> [Task to complete] Each line below that holds the word "natural" counts once. Say how many such lines there are, and no more.
*** Extracted entries ***
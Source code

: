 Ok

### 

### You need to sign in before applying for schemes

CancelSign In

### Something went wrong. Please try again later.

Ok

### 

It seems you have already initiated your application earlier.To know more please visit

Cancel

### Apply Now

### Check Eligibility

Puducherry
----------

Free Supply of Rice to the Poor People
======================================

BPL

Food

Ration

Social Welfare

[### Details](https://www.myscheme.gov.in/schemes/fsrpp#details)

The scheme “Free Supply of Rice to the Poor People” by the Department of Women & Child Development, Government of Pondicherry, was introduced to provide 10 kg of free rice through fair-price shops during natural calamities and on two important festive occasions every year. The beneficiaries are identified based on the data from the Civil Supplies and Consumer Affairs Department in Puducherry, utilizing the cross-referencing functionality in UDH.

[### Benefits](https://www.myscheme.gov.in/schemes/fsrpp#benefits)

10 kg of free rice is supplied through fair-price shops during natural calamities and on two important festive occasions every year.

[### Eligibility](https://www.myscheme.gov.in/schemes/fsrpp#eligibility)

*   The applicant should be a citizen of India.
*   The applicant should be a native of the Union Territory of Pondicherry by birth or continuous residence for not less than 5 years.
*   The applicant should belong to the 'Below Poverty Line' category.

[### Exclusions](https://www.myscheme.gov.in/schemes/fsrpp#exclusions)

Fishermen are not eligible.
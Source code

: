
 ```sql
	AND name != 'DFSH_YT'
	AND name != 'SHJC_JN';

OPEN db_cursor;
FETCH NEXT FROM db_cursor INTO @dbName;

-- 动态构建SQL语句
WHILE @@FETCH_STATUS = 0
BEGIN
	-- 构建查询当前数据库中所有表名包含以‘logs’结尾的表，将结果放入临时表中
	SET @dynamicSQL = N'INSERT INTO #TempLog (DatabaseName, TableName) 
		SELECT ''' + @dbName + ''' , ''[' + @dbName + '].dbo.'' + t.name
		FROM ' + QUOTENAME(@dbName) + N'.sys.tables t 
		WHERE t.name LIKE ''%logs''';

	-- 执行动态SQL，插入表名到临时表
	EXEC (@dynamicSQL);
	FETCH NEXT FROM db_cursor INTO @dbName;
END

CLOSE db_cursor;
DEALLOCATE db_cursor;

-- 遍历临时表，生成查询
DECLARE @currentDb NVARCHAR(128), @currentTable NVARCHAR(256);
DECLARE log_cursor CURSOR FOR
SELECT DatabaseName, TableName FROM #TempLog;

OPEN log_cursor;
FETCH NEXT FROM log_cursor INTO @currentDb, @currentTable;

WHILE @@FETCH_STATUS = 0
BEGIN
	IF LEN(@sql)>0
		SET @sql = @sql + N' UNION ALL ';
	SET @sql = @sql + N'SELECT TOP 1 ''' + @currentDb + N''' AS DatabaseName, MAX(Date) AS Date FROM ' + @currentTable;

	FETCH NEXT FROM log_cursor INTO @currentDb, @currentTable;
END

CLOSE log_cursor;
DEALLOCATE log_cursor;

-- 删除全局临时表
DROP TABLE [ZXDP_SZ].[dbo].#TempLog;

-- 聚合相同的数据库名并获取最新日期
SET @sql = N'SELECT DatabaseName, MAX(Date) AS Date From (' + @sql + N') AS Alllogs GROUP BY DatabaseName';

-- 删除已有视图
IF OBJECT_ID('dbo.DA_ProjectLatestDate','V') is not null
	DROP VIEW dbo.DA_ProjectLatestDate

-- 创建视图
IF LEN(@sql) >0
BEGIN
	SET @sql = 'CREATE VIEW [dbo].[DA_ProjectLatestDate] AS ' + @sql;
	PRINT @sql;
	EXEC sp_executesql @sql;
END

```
*** End of Extracted entries ***
> [Response] 2